I lavoratori privati (per il settore pubblico sarà effettivamente tutto automatico) dovranno infatti consegnare al proprio datore di lavoro un’autocertificazione in cui dichiarare di essere in possesso dei requisiti previsti per ricevere il bonus. Il primo requisito, rispetto alle anticipazioni, non è più reddituale (la famosa soglia dei 35 mila euro) ma contributivo. In pratica per ottenere il bonus, il lavoratore deve aver beneficiato, per almeno una mensilità nel primo quadrimestre 2022, dell’esonero contributivo pari allo 0,8% prevista a favore dei dipendenti dalla Legge di Bilancio 2022.

Il lavoratore dovrà quindi “spulciarsi” le buste paga del periodo gennaio-aprile 2022 e controllare se la suddetta riduzione contributiva dello 0,8% abbia avuto luogo in almeno una di quelle quattro buste paga.
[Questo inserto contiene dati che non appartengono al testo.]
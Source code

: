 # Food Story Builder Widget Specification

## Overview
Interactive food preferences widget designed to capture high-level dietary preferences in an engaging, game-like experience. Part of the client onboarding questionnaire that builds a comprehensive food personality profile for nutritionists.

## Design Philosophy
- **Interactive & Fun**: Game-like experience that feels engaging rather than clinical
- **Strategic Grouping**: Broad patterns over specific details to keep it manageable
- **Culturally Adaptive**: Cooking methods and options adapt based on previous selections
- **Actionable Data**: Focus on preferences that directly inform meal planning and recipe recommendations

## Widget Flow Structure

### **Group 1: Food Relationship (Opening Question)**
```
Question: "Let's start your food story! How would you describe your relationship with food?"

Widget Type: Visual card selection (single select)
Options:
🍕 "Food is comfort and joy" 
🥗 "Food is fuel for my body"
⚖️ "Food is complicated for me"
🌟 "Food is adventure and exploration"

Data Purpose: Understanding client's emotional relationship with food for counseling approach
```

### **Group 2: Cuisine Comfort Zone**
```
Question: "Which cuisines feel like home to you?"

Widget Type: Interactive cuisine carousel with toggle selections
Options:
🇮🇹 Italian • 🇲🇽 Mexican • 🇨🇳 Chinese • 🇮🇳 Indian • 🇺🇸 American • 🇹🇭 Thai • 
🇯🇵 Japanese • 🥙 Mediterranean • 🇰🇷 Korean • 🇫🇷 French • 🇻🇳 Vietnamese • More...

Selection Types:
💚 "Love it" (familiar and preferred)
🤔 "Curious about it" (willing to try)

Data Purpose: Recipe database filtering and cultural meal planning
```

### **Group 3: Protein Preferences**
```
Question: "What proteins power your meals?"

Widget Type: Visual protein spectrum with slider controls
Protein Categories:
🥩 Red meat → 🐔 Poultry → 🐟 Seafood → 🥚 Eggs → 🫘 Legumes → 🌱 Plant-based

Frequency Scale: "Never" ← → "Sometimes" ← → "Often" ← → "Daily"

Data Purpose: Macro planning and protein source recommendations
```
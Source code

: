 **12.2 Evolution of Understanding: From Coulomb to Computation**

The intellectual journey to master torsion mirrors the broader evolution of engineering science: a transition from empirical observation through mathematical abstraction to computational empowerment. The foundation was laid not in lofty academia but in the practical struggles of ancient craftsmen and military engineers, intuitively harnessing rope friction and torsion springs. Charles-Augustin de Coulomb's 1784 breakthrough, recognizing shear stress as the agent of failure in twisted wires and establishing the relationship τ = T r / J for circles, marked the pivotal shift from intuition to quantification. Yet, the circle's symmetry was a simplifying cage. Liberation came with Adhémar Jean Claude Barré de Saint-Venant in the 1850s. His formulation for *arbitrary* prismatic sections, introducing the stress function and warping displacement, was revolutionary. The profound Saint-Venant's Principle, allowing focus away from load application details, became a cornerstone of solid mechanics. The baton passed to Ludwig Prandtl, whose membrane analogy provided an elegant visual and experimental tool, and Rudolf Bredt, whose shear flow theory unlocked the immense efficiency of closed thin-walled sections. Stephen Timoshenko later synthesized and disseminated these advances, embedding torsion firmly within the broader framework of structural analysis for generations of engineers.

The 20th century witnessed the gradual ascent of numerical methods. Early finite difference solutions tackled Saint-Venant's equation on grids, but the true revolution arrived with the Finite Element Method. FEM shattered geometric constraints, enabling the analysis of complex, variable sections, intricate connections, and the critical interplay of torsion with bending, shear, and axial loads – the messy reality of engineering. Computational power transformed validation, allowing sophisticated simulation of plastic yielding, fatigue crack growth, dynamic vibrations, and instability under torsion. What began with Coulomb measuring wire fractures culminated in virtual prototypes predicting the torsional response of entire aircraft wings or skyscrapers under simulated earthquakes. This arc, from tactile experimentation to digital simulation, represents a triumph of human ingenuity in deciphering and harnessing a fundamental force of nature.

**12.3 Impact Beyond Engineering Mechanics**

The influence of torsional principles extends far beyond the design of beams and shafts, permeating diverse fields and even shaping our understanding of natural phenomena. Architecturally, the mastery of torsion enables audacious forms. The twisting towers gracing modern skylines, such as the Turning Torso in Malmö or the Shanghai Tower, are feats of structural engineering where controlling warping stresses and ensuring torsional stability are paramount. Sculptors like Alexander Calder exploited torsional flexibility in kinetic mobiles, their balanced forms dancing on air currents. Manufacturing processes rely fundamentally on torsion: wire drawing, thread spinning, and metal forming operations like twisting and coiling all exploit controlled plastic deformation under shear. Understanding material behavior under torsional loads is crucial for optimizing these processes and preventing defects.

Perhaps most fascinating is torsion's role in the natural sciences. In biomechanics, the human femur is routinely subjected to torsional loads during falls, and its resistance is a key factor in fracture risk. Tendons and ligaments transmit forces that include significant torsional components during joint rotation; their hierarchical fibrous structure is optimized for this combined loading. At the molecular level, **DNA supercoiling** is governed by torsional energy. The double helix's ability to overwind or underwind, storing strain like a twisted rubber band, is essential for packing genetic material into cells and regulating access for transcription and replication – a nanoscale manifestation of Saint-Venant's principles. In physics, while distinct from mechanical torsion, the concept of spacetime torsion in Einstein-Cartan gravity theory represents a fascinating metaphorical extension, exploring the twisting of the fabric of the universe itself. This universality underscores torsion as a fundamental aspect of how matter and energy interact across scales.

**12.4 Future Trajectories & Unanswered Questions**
Se la risposta è sì e, contemporaneamente, il lavoratore non percepisce alcun trattamento pensionistico né Reddito di Cittadinanza, allora potrà auto-certificare al datore di lavoro di essere in regola per l’ottenimento dei 200 euro sulla busta paga di luglio.

Un’attenzione in più deve essere posta dai dipendenti con più rapporti lavorativi in essere. L’indennità dei 200 euro spetta infatti una sola volta, anche nel caso in cui la persona sia titolare di più contratti di lavoro allo stesso tempo. In questo caso il lavoratore potrà chiedere il pagamento dell’indennità una tantum a un solo datore di lavoro, dichiarando a quest’ultimo di non avere fatto analoga richiesta ad altri datori di lavoro. Per le altre categorie, rimangono confermate le modalità di erogazione del bonus già anticipate nelle scorse settimane. Ricordiamo in particolare la necessità per i lavoratori domestici di presentare apposita domanda all’Inps, sfruttando le procedure di domanda online predisposte dal Patronato Acli.